Perhaps more than any other cricketer in his generation, Sangakkara is not just a sportsman, he is an institution. Across town from where Sri Lanka will battle Australia for a place in the semi-finals, Sangakkara delivered the game's most memorable speech since the turn of the century. The 2011 Cowdrey Lecture was not only a colourful lesson on the history of cricket on his island, and the love for the game among his people, but an astute appreciation of the privilege of being a top-level sportsman and the responsibilities therein.
He is the most bankable public figure in Sri Lanka. He is now sought-after as a speaker, but he is also a better actor in adverts for telecommunication giants or finance companies than many of the local thespians that make their living on screen. The seafood restaurant he co-owns alongside Mahela Jayawardene is considered one of the best in the country, and before he was married, he was among the nation's favourite heartthrobs.
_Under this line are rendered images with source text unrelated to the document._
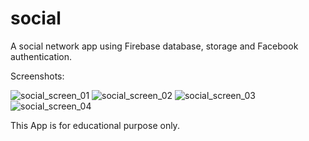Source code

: # social
A social network app using Firebase database, storage and Facebook authentication.

Screenshots:

![social_screen_01](https://cloud.githubusercontent.com/assets/20715639/19028360/3b6ccf46-8976-11e6-9b66-1276b1947ac0.PNG)
![social_screen_02](https://cloud.githubusercontent.com/assets/20715639/19028362/3b74de20-8976-11e6-943d-92b8c3ad7617.PNG)
![social_screen_03](https://cloud.githubusercontent.com/assets/20715639/19028361/3b7301d6-8976-11e6-9ad2-e7b4ea1babc1.PNG)
![social_screen_04](https://cloud.githubusercontent.com/assets/20715639/19028363/3b76124a-8976-11e6-921e-f7c786d2cb41.PNG)

This App is for educational purpose only.
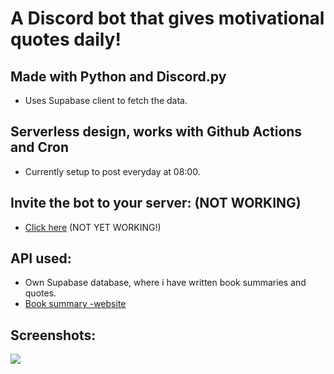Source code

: # A Discord bot that gives motivational quotes daily!

## Made with Python and Discord.py

- Uses Supabase client to fetch the data.

## Serverless design, works with Github Actions and Cron

- Currently setup to post everyday at 08:00.

## Invite the bot to your server: (NOT WORKING)

- [Click here](https://discord.com/api/oauth2/authorize?client_id=1181190256884731985&permissions=2147665984&scope=bot+applications.commands) (NOT YET WORKING!)

## API used:

- Own Supabase database, where i have written book summaries and quotes.
- [Book summary -website](https://blog-nextjs-three-nu.vercel.app)

## Screenshots:

<img src='https://github.com/Luukalindgren/citation_bot_discord/assets/70708962/1a240654-2f4d-439a-85e5-6668b5af50f6'/>

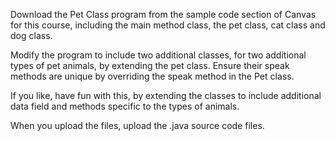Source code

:Download the Pet Class program from the sample code section of Canvas for this course, including the main method class, the pet class, cat class and dog class.

Modify the program to include two additional classes, for two additional types of pet animals, by extending the pet class.  Ensure their speak methods are unique by overriding the speak method in the Pet class.

If you like, have fun with this, by extending the classes to include additional data field and methods specific to the types of animals.

When you upload the files, upload the .java source code files.
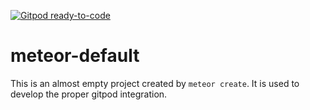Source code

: [![Gitpod ready-to-code](https://img.shields.io/badge/Gitpod-ready--to--code-blue?logo=gitpod)](https://gitpod.io/#https://github.com/fknipp/meteor-default)

# meteor-default

This is an almost empty project created by `meteor create`. It is used to develop the proper gitpod integration.
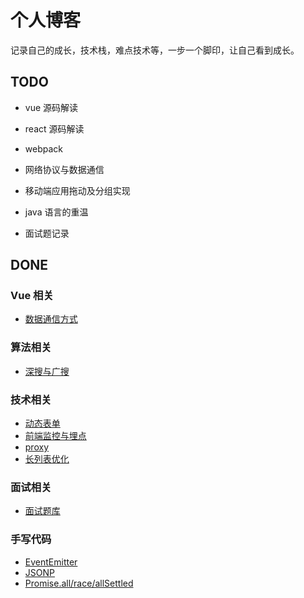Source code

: # 个人博客

记录自己的成长，技术栈，难点技术等，一步一个脚印，让自己看到成长。

## TODO

- vue 源码解读
- react 源码解读
- webpack
- 网络协议与数据通信
- 移动端应用拖动及分组实现
- java 语言的重温

- 面试题记录

## DONE

### Vue 相关

- [数据通信方式](./Vue/数据通信.md)

### 算法相关

- [深搜与广搜](./Algorithms/深搜与广搜.md)

### 技术相关

- [动态表单](./Technology/动态表单存储及拓展.md)
- [前端监控与埋点](./Technology/前端监控与埋点.md)
- [proxy](./Technology/proxy.md)
- [长列表优化](./Technology/长列表优化.md)

### 面试相关

- [面试题库](./Other/interview.md)

### 手写代码

- [EventEmitter](./Other/EventEmitter.md)
- [JSONP](./Other/JSONP.md)
- [Promise.all/race/allSettled](./Other/Promise的all&race&allSettled.md)
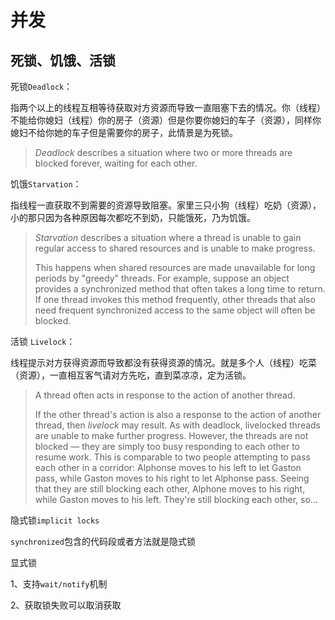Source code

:# 并发

## 死锁、饥饿、活锁

死锁`Deadlock`：

​	指两个以上的线程互相等待获取对方资源而导致一直阻塞下去的情况。你（线程）不能给你媳妇（线程）你的房子（资源）但是你要你媳妇的车子（资源），同样你媳妇不给你她的车子但是需要你的房子，此情景是为死锁。

> *Deadlock* describes a situation where two or more threads are blocked forever, waiting for each other. 

饥饿`Starvation`：

​	指线程一直获取不到需要的资源导致阻塞。家里三只小狗（线程）吃奶（资源），小的那只因为各种原因每次都吃不到奶，只能饿死，乃为饥饿。

> *Starvation* describes a situation where a thread is unable to gain regular access to shared resources and is unable to make progress.
>
> This happens when shared resources are made unavailable for long periods by "greedy" threads. For example, suppose an object provides a synchronized method that often takes a long time to return. If one thread invokes this method frequently, other threads that also need frequent synchronized access to the same object will often be blocked.

活锁 `Livelock`：

​	线程提示对方获得资源而导致都没有获得资源的情况。就是多个人（线程）吃菜（资源），一直相互客气请对方先吃，直到菜凉凉，定为活锁。

> A thread often acts in response to the action of another thread. 
>
> If the other thread's action is also a response to the action of another thread, then *livelock* may result. As with deadlock, livelocked threads are unable to make further progress. However, the threads are not blocked — they are simply too busy responding to each other to resume work. This is comparable to two people attempting to pass each other in a corridor: Alphonse moves to his left to let Gaston pass, while Gaston moves to his right to let Alphonse pass. Seeing that they are still blocking each other, Alphone moves to his right, while Gaston moves to his left. They're still blocking each other, so...



隐式锁`implicit locks` 

`synchronized`包含的代码段或者方法就是隐式锁

显式锁

1、支持`wait/notify`机制

2、获取锁失败可以取消获取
There are still plenty who swoon over his curls and his cultured air.
Like any good firm, Sangakkara runs terrific public relations. Eager to impress at every opportunity, but equally careful never to offend, he gauges the intended audience of each interview he gives, and fiddles with each reply to suit. Many have remarked on his sharp legal mind, but in another life, he could have been the among world's smoothest politicians. Even his cover drive, whether deliberately or not, is an exercise in self-promotion. Mahela Jayawardene is a more ravishing batsman by far, but Sangakkara commands the prettiest stroke in the team, and fans and pundits project that elegance on to the rest of his game, which is largely too utilitarian to be truly beautiful.
Yet, behind the show, there is also much substance. Anyone who has played with or coached Sangakkara will uphold him as a paragon of professionalism. At training, he is tireless and intense - always seeking improvement, and never allowing effort to subside. Jayawardene once described him as a man who "bats and bats and bats and then keeps and keeps and keeps". He is not, by a distance, the most talented batsman Sri Lanka have ever produced, but in Tests at least, he is now undoubtedly the best.
"He's a complete batsman," Angelo Mathews said of Sangakkara. "To me I think he's a role model to all the youngsters like us, and I think we've got a lot to learn from him; the way he handles pressure, the way he bats and the way he trains. No. 3 is a very crucial position. That position steadies the whole ship for the team. He has been doing the job for us for such a long time."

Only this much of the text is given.